» **TASK BRIEF**:
Nothing but the records, transcribed verbatim and stripped of images, should appear in the answer.

» **RECORD SET**:
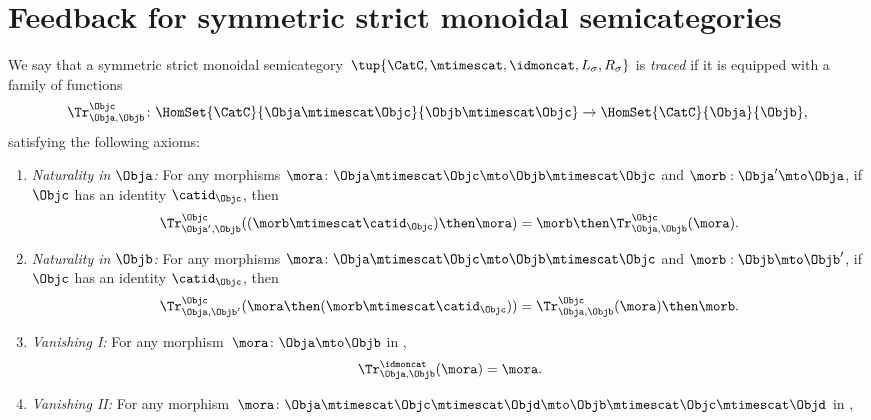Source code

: \section{Feedback for symmetric strict monoidal semicategories}

\begin{ctdefinition}
    \label{def:traced-fun-stack-scat}
    We say that a symmetric strict monoidal semicategory~$\tup{\CatC,\mtimescat, \idmoncat, L_\sigma, R_\sigma}$ is \emph{traced} if it is equipped with a family of functions
    \begin{equation}
        \Tr_{\Obja,\Objb}^\Objc\colon \HomSet{\CatC}{\Obja \mtimescat \Objc}{\Objb\mtimescat \Objc}\to \HomSet{\CatC}{\Obja}{\Objb},
    \end{equation}
    satisfying the following axioms:
    \begin{enumerate}
        \item \emph{Naturality in $\Obja$:} For any morphisms $\mora\colon \Obja\mtimescat \Objc \mto \Objb\mtimescat \Objc$ and $\morb : \Obja' \mto \Obja$, if $\Objc$ has an identity $\catid_\Objc$, then
              \begin{equation}
                  \Tr_{\Obja', \Objb}^\Objc ( (\morb \mtimescat \catid_\Objc) \then \mora) = \morb \then \Tr_{\Obja, \Objb}^\Objc (\mora).
              \end{equation}
        \item \emph{Naturality in $\Objb$:}
              For any morphisms $\mora\colon \Obja\mtimescat \Objc \mto \Objb\mtimescat \Objc$ and $\morb : \Objb \mto \Objb'$, if $\Objc$ has an identity $\catid_\Objc$, then
              \begin{equation}
                  \Tr_{\Obja, \Objb'}^\Objc ( \mora \then (\morb \mtimescat \catid_\Objc) ) =  \Tr_{\Obja, \Objb}^\Objc (\mora) \then \morb.
              \end{equation}
        \item \emph{Vanishing I:}
              For any morphism~$\mora \colon \Obja\mto \Objb$ in \CatC,
              \begin{equation}
                  \label{eq:semicat-trace-vanishing_1}
                  \Tr_{\Obja,\Objb}^\idmoncat (\mora)=\mora.
              \end{equation}
        \item \emph{Vanishing II:}
              For any morphism~$\mora \colon \Obja\mtimescat \Objc \mtimescat \Objd \mto \Objb\mtimescat \Objc \mtimescat \Objd$ in \CatC,

\end{enumerate}
\end{ctdefinition}
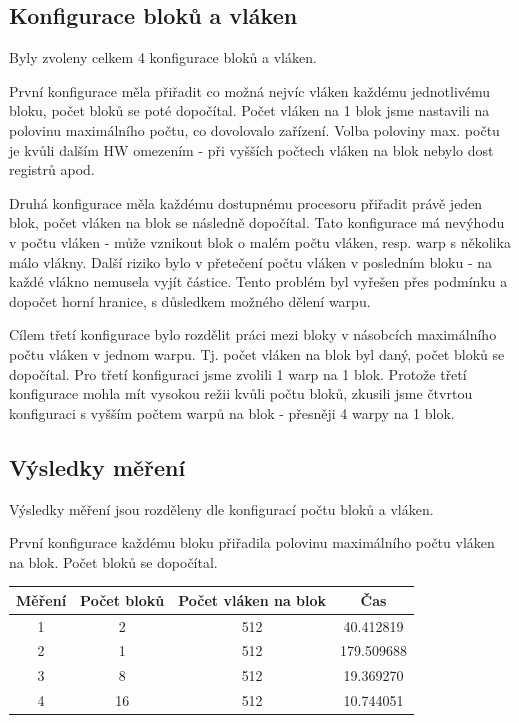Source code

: \documentclass[12pt]{article}
\begin{document}
\subsection{Konfigurace bloků a vláken}
Byly zvoleny celkem 4 konfigurace bloků a vláken.

První konfigurace měla přiřadit co možná nejvíc vláken každému jednotlivému bloku, počet bloků se poté dopočítal.
Počet vláken na 1 blok jsme nastavili na polovinu maximálního počtu, co dovolovalo zařízení.
Volba poloviny max. počtu je kvůli dalším HW omezením - při vyšších počtech vláken na blok nebylo dost registrů apod.

Druhá konfigurace měla každému dostupnému procesoru přiřadit právě jeden blok, počet vláken na blok se následně dopo\-čítal.
Tato konfigurace má nevýhodu v počtu vláken - může vznikout blok o malém počtu vláken, resp. warp s několika málo vlákny.
Další riziko bylo v přetečení počtu vláken v posledním bloku - na každé vlákno nemusela vyjít částice.
Tento problém byl vyřešen přes podmínku a dopočet horní hranice, s důsledkem možného dělení warpu.

Cílem třetí konfigurace bylo rozdělit práci mezi bloky v násobcích maximálního počtu vláken v jednom warpu.
Tj. počet vláken na blok byl daný, počet bloků se dopočítal.
Pro třetí konfiguraci jsme zvolili 1 warp na 1 blok.
Protože třetí konfigurace mohla mít vysokou režii kvůli počtu bloků,
zkusili jsme čtvrtou konfiguraci s vyšším počtem warpů na blok - přesněji 4 warpy na 1 blok.

\subsection{Výsledky měření}
Výsledky měření jsou rozděleny dle konfigurací počtu bloků a vláken.

První konfigurace každému bloku přiřadila polovinu maximálního počtu vláken na blok. Počet bloků se dopočítal.
\begin{center}
\begin{tabular}{c | c | c | c}
\textbf{Měření} & \textbf{Počet bloků} & \textbf{Počet vláken na blok} & \textbf{Čas} \\ \hline \hline
1 & 2 & 512 & 40.412819 \\ \hline
2 & 1 & 512 & 179.509688 \\ \hline
3 & 8 & 512 & 19.369270 \\ \hline
4 & 16 & 512 & 10.744051 \\ \hline
\end{tabular}
\end{center}
\end{document}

» **EXERCISE ANSWER**:
Source code

: \section{Feedback for symmetric strict monoidal semicategories}

\begin{ctdefinition}
    \label{def:traced-fun-stack-scat}
    We say that a symmetric strict monoidal semicategory~$\tup{\CatC,\mtimescat, \idmoncat, L_\sigma, R_\sigma}$ is \emph{traced} if it is equipped with a family of functions
    \begin{equation}
        \Tr_{\Obja,\Objb}^\Objc\colon \HomSet{\CatC}{\Obja \mtimescat \Objc}{\Objb\mtimescat \Objc}\to \HomSet{\CatC}{\Obja}{\Objb},
    \end{equation}
    satisfying the following axioms:
    \begin{enumerate}
        \item \emph{Naturality in $\Obja$:} For any morphisms $\mora\colon \Obja\mtimescat \Objc \mto \Objb\mtimescat \Objc$ and $\morb : \Obja' \mto \Obja$, if $\Objc$ has an identity $\catid_\Objc$, then
              \begin{equation}
                  \Tr_{\Obja', \Objb}^\Objc ( (\morb \mtimescat \catid_\Objc) \then \mora) = \morb \then \Tr_{\Obja, \Objb}^\Objc (\mora).
              \end{equation}
        \item \emph{Naturality in $\Objb$:}
              For any morphisms $\mora\colon \Obja\mtimescat \Objc \mto \Objb\mtimescat \Objc$ and $\morb : \Objb \mto \Objb'$, if $\Objc$ has an identity $\catid_\Objc$, then
              \begin{equation}
                  \Tr_{\Obja, \Objb'}^\Objc ( \mora \then (\morb \mtimescat \catid_\Objc) ) =  \Tr_{\Obja, \Objb}^\Objc (\mora) \then \morb.
              \end{equation}
        \item \emph{Vanishing I:}
              For any morphism~$\mora \colon \Obja\mto \Objb$ in \CatC,
              \begin{equation}
                  \label{eq:semicat-trace-vanishing_1}
                  \Tr_{\Obja,\Objb}^\idmoncat (\mora)=\mora.
              \end{equation}
        \item \emph{Vanishing II:}
              For any morphism~$\mora \colon \Obja\mtimescat \Objc \mtimescat \Objd \mto \Objb\mtimescat \Objc \mtimescat \Objd$ in \CatC,

\end{enumerate}
\end{ctdefinition}
Source code

: \documentclass[12pt]{article}
\begin{document}
\subsection{Konfigurace bloků a vláken}
Byly zvoleny celkem 4 konfigurace bloků a vláken.

První konfigurace měla přiřadit co možná nejvíc vláken každému jednotlivému bloku, počet bloků se poté dopočítal.
Počet vláken na 1 blok jsme nastavili na polovinu maximálního počtu, co dovolovalo zařízení.
Volba poloviny max. počtu je kvůli dalším HW omezením - při vyšších počtech vláken na blok nebylo dost registrů apod.

Druhá konfigurace měla každému dostupnému procesoru přiřadit právě jeden blok, počet vláken na blok se následně dopo\-čítal.
Tato konfigurace má nevýhodu v počtu vláken - může vznikout blok o malém počtu vláken, resp. warp s několika málo vlákny.
Další riziko bylo v přetečení počtu vláken v posledním bloku - na každé vlákno nemusela vyjít částice.
Tento problém byl vyřešen přes podmínku a dopočet horní hranice, s důsledkem možného dělení warpu.

Cílem třetí konfigurace bylo rozdělit práci mezi bloky v násobcích maximálního počtu vláken v jednom warpu.
Tj. počet vláken na blok byl daný, počet bloků se dopočítal.
Pro třetí konfiguraci jsme zvolili 1 warp na 1 blok.
Protože třetí konfigurace mohla mít vysokou režii kvůli počtu bloků,
zkusili jsme čtvrtou konfiguraci s vyšším počtem warpů na blok - přesněji 4 warpy na 1 blok.

\subsection{Výsledky měření}
Výsledky měření jsou rozděleny dle konfigurací počtu bloků a vláken.

První konfigurace každému bloku přiřadila polovinu maximálního počtu vláken na blok. Počet bloků se dopočítal.
\begin{center}
\begin{tabular}{c | c | c | c}
\textbf{Měření} & \textbf{Počet bloků} & \textbf{Počet vláken na blok} & \textbf{Čas} \\ \hline \hline
1 & 2 & 512 & 40.412819 \\ \hline
2 & 1 & 512 & 179.509688 \\ \hline
3 & 8 & 512 & 19.369270 \\ \hline
4 & 16 & 512 & 10.744051 \\ \hline
\end{tabular}
\end{center}
\end{document}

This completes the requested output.